[Saved data entries]
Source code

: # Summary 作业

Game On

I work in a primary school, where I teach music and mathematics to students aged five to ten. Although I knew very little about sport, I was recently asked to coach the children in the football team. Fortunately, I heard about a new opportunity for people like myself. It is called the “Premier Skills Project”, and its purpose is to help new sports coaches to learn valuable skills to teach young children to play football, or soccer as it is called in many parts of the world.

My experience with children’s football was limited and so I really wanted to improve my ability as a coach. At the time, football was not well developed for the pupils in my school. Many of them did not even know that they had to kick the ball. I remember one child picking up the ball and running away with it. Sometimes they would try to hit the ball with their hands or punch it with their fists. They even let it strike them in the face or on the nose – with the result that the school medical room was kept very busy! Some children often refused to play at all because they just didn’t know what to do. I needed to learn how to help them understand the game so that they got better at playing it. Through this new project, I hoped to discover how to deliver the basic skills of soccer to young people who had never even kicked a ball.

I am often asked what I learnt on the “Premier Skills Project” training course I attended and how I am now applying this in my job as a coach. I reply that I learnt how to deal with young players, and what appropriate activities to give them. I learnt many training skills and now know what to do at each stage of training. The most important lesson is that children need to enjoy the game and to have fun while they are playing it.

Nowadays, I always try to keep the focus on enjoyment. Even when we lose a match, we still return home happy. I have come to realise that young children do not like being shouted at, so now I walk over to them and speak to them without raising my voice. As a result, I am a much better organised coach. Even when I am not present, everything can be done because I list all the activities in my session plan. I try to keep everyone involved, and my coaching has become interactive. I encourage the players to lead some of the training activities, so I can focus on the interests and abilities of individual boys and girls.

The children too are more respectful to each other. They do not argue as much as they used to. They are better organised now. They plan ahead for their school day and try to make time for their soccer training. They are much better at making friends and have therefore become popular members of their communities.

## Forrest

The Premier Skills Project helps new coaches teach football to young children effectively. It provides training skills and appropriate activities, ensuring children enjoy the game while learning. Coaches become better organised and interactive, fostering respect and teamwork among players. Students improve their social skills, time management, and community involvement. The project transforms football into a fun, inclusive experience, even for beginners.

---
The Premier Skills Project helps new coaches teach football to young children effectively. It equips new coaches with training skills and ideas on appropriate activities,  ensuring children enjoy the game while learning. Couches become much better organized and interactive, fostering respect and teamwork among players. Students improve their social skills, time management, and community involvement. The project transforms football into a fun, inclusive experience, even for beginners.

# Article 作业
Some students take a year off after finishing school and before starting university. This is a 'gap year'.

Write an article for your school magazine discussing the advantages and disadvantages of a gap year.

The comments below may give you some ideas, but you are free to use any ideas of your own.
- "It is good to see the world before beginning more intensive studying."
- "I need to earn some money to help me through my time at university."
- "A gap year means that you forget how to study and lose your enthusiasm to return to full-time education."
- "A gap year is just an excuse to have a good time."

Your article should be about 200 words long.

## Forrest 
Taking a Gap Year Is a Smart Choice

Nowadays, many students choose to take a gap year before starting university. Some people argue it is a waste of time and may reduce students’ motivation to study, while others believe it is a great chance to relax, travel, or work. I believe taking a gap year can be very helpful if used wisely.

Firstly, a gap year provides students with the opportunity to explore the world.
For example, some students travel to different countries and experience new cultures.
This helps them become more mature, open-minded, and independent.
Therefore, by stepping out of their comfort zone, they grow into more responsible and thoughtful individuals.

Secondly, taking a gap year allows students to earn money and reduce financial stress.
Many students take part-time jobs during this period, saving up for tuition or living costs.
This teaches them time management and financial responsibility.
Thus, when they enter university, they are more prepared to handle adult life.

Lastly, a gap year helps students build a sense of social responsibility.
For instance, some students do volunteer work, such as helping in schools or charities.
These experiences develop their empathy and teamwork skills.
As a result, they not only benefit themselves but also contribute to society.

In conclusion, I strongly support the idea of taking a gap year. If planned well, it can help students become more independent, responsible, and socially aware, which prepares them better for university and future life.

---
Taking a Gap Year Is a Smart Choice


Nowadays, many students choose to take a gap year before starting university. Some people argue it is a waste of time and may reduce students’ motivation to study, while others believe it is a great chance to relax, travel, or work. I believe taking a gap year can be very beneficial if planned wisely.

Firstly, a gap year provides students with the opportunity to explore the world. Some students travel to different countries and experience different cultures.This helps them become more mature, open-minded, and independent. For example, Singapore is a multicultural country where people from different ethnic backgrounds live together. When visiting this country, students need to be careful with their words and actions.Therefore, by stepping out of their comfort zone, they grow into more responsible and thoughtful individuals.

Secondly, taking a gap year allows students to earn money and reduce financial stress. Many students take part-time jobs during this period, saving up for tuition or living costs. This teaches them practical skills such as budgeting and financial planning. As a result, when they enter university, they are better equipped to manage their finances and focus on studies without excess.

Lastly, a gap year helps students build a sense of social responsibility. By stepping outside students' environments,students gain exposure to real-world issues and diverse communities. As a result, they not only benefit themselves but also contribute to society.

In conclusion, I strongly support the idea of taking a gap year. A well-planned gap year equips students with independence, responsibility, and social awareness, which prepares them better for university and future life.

What the task requires:
Among the lines above, the ones holding the word "asked" must be counted; only that count is to be given.

Written response:
2